Leaving out the pictures, restate each record below word for word.
** Working data follows **
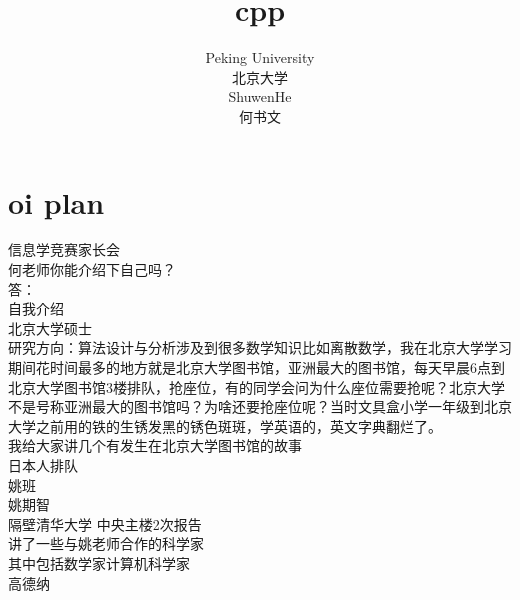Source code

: \documentclass[12pt,twiside,a4paper]{ctexbook}
\numberwithin{chapter}{part}
\begin{document}

\author
{
Peking University\\
北京大学\\
ShuwenHe\\
何书文
}

\title{cpp}
\maketitle
\tableofcontents
\pagestyle{fancy}


\chapter{oi plan}
信息学竞赛家长会\\
何老师你能介绍下自己吗？\\
答：\\
自我介绍\\
北京大学硕士\\
研究方向：算法设计与分析涉及到很多数学知识比如离散数学，我在北京大学学习期间花时间最多的地方就是北京大学图书馆，亚洲最大的图书馆，每天早晨6点到北京大学图书馆3楼排队，抢座位，有的同学会问为什么座位需要抢呢？北京大学不是号称亚洲最大的图书馆吗？为啥还要抢座位呢？当时文具盒小学一年级到北京大学之前用的铁的生锈发黑的锈色斑斑，学英语的，英文字典翻烂了。\\
我给大家讲几个有发生在北京大学图书馆的故事\\
日本人排队\\

姚班\\
姚期智\\
隔壁清华大学 中央主楼2次报告\\
讲了一些与姚老师合作的科学家\\
其中包括数学家计算机科学家\\
高德纳
\end{document}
** End of Working data **
== Reply to the exercise ==
Source code

: \documentclass[12pt,twiside,a4paper]{ctexbook}
\numberwithin{chapter}{part}
\begin{document}

\author
{
Peking University\\
北京大学\\
ShuwenHe\\
何书文
}

\title{cpp}
\maketitle
\tableofcontents
\pagestyle{fancy}


\chapter{oi plan}
信息学竞赛家长会\\
何老师你能介绍下自己吗？\\
答：\\
自我介绍\\
北京大学硕士\\
研究方向：算法设计与分析涉及到很多数学知识比如离散数学，我在北京大学学习期间花时间最多的地方就是北京大学图书馆，亚洲最大的图书馆，每天早晨6点到北京大学图书馆3楼排队，抢座位，有的同学会问为什么座位需要抢呢？北京大学不是号称亚洲最大的图书馆吗？为啥还要抢座位呢？当时文具盒小学一年级到北京大学之前用的铁的生锈发黑的锈色斑斑，学英语的，英文字典翻烂了。\\
我给大家讲几个有发生在北京大学图书馆的故事\\
日本人排队\\

姚班\\
姚期智\\
隔壁清华大学 中央主楼2次报告\\
讲了一些与姚老师合作的科学家\\
其中包括数学家计算机科学家\\
高德纳
\end{document}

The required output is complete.